The result should be every line that contains the word "this", taken from the material.

>>>

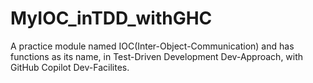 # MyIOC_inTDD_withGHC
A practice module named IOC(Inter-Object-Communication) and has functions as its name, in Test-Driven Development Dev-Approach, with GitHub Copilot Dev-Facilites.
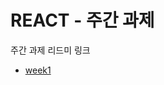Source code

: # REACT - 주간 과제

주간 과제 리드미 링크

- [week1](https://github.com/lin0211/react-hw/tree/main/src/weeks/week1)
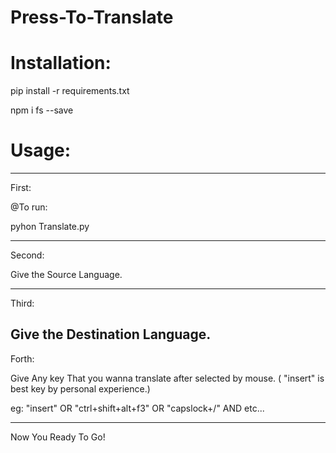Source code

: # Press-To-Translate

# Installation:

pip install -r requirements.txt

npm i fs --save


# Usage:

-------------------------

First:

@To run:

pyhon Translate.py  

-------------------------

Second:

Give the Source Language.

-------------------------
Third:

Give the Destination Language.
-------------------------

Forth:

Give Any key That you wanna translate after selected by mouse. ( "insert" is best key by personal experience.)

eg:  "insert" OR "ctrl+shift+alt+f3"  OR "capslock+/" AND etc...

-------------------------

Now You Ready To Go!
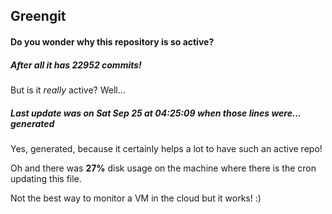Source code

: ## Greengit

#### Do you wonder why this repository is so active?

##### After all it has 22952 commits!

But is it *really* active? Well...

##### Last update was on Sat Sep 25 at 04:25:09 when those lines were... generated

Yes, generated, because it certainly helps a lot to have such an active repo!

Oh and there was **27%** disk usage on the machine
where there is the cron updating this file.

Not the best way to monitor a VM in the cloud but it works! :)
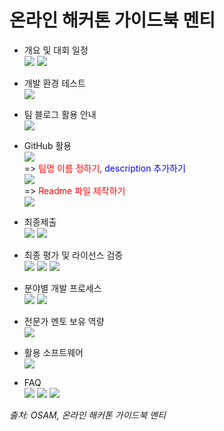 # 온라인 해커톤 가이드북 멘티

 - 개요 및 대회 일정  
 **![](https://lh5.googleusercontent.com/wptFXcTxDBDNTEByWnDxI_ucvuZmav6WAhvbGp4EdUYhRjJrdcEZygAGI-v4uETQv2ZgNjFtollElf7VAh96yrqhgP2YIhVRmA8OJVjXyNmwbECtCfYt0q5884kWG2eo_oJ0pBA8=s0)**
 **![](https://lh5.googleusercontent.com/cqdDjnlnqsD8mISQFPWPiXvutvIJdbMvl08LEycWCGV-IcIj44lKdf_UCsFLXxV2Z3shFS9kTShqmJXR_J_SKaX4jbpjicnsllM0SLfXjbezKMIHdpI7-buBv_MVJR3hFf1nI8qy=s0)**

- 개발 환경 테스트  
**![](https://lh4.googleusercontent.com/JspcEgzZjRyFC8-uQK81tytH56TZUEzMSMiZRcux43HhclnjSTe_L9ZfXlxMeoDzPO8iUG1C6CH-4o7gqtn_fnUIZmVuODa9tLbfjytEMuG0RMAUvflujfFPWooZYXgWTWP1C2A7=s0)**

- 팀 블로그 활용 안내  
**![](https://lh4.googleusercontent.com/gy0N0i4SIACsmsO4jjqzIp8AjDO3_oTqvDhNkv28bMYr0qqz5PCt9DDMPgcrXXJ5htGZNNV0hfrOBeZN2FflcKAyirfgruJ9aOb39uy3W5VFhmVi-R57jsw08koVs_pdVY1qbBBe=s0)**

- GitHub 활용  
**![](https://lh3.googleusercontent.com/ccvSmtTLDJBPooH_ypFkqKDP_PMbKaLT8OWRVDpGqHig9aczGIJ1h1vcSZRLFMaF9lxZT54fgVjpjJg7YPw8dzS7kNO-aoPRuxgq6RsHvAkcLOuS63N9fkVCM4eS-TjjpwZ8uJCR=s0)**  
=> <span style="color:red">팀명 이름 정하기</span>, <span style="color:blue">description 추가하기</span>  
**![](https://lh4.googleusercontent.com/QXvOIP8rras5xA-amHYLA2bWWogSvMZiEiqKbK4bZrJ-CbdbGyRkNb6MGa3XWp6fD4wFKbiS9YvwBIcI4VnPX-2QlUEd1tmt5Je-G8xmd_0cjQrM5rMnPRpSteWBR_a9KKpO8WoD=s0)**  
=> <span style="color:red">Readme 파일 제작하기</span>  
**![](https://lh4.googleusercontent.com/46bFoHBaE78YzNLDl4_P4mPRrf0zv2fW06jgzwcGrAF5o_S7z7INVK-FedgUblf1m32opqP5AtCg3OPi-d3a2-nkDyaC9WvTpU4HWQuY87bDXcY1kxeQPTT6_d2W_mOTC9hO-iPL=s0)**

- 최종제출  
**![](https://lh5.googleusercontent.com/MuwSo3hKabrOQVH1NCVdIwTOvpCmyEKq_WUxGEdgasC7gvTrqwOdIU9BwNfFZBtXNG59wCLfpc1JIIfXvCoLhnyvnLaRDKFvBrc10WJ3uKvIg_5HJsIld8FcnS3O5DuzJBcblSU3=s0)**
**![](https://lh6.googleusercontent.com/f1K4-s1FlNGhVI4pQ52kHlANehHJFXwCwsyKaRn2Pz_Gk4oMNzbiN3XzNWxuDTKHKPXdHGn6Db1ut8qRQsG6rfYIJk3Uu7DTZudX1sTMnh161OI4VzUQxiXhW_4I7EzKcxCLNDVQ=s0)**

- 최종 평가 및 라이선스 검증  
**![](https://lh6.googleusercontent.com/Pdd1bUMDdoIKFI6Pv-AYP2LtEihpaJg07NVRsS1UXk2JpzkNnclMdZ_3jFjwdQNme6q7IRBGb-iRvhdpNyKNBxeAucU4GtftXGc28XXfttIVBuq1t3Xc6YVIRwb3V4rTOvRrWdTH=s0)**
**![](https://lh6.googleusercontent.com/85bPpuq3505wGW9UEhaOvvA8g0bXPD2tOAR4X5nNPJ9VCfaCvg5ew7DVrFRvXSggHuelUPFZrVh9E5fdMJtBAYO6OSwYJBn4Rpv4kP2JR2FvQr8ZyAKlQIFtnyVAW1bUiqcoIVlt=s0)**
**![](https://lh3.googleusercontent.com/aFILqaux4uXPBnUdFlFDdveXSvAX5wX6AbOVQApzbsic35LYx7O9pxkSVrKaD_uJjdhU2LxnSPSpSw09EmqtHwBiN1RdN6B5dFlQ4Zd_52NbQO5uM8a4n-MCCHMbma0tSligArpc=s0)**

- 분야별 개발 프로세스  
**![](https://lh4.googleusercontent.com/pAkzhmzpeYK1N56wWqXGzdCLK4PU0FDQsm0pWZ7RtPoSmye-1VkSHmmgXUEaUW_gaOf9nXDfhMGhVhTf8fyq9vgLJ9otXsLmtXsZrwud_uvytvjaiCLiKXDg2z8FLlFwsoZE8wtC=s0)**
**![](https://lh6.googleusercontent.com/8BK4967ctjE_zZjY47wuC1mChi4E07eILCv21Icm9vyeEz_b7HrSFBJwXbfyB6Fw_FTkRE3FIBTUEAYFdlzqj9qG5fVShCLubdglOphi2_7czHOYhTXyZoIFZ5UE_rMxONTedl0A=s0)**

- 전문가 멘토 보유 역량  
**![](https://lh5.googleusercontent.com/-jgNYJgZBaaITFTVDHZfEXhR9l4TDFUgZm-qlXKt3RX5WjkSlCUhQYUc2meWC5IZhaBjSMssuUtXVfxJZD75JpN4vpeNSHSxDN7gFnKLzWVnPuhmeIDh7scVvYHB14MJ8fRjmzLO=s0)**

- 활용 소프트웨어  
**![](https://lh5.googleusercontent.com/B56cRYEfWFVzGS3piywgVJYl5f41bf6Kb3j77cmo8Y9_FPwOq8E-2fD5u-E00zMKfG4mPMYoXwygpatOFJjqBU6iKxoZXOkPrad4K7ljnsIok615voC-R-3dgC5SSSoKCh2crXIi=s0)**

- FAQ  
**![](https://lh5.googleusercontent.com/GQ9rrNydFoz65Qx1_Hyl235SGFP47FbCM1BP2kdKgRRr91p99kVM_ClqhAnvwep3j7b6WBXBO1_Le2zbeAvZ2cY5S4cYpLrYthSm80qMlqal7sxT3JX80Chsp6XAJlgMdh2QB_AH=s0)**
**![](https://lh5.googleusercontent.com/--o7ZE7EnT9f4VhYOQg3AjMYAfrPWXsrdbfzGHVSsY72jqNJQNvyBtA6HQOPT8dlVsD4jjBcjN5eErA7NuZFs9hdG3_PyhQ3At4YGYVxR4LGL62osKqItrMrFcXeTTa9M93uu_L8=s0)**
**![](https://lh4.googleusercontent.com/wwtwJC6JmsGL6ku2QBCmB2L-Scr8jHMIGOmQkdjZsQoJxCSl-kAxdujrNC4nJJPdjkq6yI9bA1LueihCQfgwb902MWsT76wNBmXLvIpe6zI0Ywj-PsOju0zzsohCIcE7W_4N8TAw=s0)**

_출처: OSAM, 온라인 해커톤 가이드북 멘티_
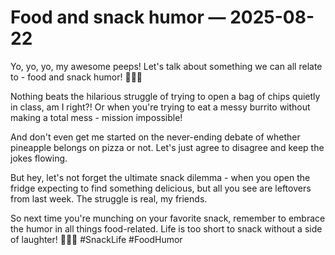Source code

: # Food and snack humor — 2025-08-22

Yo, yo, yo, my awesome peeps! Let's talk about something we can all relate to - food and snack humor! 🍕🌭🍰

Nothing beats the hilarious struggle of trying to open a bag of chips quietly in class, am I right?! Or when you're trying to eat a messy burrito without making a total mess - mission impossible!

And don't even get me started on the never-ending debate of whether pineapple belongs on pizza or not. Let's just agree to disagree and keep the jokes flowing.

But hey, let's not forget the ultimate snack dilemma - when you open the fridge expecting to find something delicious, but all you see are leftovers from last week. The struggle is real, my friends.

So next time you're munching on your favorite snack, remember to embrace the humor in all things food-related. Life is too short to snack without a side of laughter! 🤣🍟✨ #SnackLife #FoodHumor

<<<

=== Solved exercise ===
#### Do you wonder why this repository is so active?
where there is the cron updating this file.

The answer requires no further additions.